Des trombes d’eau s’abattent sur
Singapour. C’est la mousson. Les nuages s’amoncellent aussi dans le cœur
de Ling, professeur de chinois dans un lycée de garçons. Sa vie
professionnelle est peu épanouissante et son mari, avec qui elle tente
depuis plusieurs années d’avoir un enfant, de plus en plus fuyant. Une
amitié inattendue avec l’un de ses élèves va briser sa solitude et
l’aider à prendre sa vie en main.
Wet Season est le second film d’Anthony Chen, venant six ans après le célébré Ilo Ilo qui remporta la Caméra d’or à Cannes en 2013. Inspiré de l’enfance du réalisateur, Ilo Ilo
traitait du sort des travailleuses clandestines philippines à
Singapour, Anthony Chen ayant justement été élevé par l’une d’entre elle
employée par sa famille. On n’en est pas si éloigné dans Wet Season
avec son héroïne Lim (Yeo Yann Yann) certes en situation régulière,
mais qui n’en est pas moins une étrangère malaisienne à Singapour où
elle est professeur de chinois. L’histoire complexe de Singapour en fait
une des populations les plus métissée d’Asie (la majorité d’origine
chinoise se partageant avec les malais, indien et eurasien) mais
paradoxalement aussi une des cultures les plus occidentalisée avec avec une domination de la langue anglaise notamment dans l’enseignement.

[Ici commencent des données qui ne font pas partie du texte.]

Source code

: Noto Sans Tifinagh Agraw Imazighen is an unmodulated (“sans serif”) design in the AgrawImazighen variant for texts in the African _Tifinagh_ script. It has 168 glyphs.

Cette caractéristique situe donc le déracinement « naturel » de Lim,
étrangère enseignant une langue minoritaire, ce que sous-entend le
faible intérêt des élèves tout comme celui de la direction du lycée (qui
comme souvent en Asie est grandement dans la compétition et les
statistiques) avec de nombreux dialogues et situation en négligeant
l’intérêt. L’ancrage pourrait alors exister de façon intime pour Lim qui
est mariée avec un singapourien. Mais ce dernier la délaisse et la
trompe sans doute, l’impasse du couple se manifestant par leur
difficulté à avoir un enfant. Lim n’est donc pas d’ici et l’ailleurs
d’origine ne s’aperçoit que par intermittences à la télévision, le temps
de discussions téléphoniques furtives avec la famille. Le récit dessine donc le rapprochement entre plusieurs solitudes, entre
différents exclus symboliques. Lim s’attache Wei Lun (Koh Jia Ler), un
élève prenant un peu plus à cœur ses cours de chinois.
Leur relation
repose sur leur solitude respective, Wei Lun étant livré à lui-même avec
des parents absents. On peut y ajouter le beau-père (Yang Shi Bin) de
Lim qui par sa vieillisse et son autonomie restreint se trouve aussi au
banc de la société. Ces trois protagonistes se reconnaissent et se
réconfortent, cette connexion existant notamment par une certaine
expression de la tradition. Cette tradition est cinématographique avec
l’attention du beau-père s’éveillant en regardant les films de King Hu à
la télévision (extraits de L’Hirondelle d’or (1966) et A Touch of zen
(1970) à la clé), culturelle avec la pratique des arts martiaux de Wei Lun. Au
final cette tradition est celle du partage, trivial lorsque tous
déguste un fruit local, et prend une forme de continuité ou d’héritage
dans la très belle scène où le beau-père corrige un idéogramme chinois
lorsque Wei Lun fait un devoir.
La mousson constante de cette belle oeuvre chaleureuse et introspective
sert à purifier les protagonistes des maux intimes qui les oppressent,
libérant chacun sous différentes formes, que ce soit soit un sommeil
éternel, un premier chagrin d’amour ou enfin, un nouvel être à venir. Le rayon de soleil final n’en a que plus de force évocatrice.